(Stored data)
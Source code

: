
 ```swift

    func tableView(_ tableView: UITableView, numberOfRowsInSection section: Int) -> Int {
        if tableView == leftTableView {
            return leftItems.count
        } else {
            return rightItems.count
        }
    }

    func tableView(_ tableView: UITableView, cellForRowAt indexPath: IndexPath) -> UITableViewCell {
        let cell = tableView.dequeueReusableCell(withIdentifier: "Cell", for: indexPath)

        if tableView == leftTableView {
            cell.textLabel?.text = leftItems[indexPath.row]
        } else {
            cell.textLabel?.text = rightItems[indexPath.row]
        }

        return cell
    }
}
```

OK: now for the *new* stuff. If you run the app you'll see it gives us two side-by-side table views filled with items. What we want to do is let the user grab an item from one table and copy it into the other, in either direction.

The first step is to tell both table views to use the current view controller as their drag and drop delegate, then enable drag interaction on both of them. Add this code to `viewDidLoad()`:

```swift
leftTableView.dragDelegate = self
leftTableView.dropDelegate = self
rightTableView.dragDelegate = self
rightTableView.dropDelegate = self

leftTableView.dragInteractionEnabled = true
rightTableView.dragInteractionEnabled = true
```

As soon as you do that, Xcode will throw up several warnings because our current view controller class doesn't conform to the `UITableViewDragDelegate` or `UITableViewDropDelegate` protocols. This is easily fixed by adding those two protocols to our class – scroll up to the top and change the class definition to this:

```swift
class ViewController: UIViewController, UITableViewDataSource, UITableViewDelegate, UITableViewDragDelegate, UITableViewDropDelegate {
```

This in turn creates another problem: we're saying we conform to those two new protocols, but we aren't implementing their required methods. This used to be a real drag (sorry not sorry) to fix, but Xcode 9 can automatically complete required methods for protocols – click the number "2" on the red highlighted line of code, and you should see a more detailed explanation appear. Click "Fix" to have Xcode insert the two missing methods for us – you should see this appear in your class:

**ACTION ITEM**
Take from the entries every line that has the string "class".

**RESPONSE**
As soon as you do that, Xcode will throw up several warnings because our current view controller class doesn't conform to the `UITableViewDragDelegate` or `UITableViewDropDelegate` protocols. This is easily fixed by adding those two protocols to our class – scroll up to the top and change the class definition to this:
class ViewController: UIViewController, UITableViewDataSource, UITableViewDelegate, UITableViewDragDelegate, UITableViewDropDelegate {
This in turn creates another problem: we're saying we conform to those two new protocols, but we aren't implementing their required methods. This used to be a real drag (sorry not sorry) to fix, but Xcode 9 can automatically complete required methods for protocols – click the number "2" on the red highlighted line of code, and you should see a more detailed explanation appear. Click "Fix" to have Xcode insert the two missing methods for us – you should see this appear in your class:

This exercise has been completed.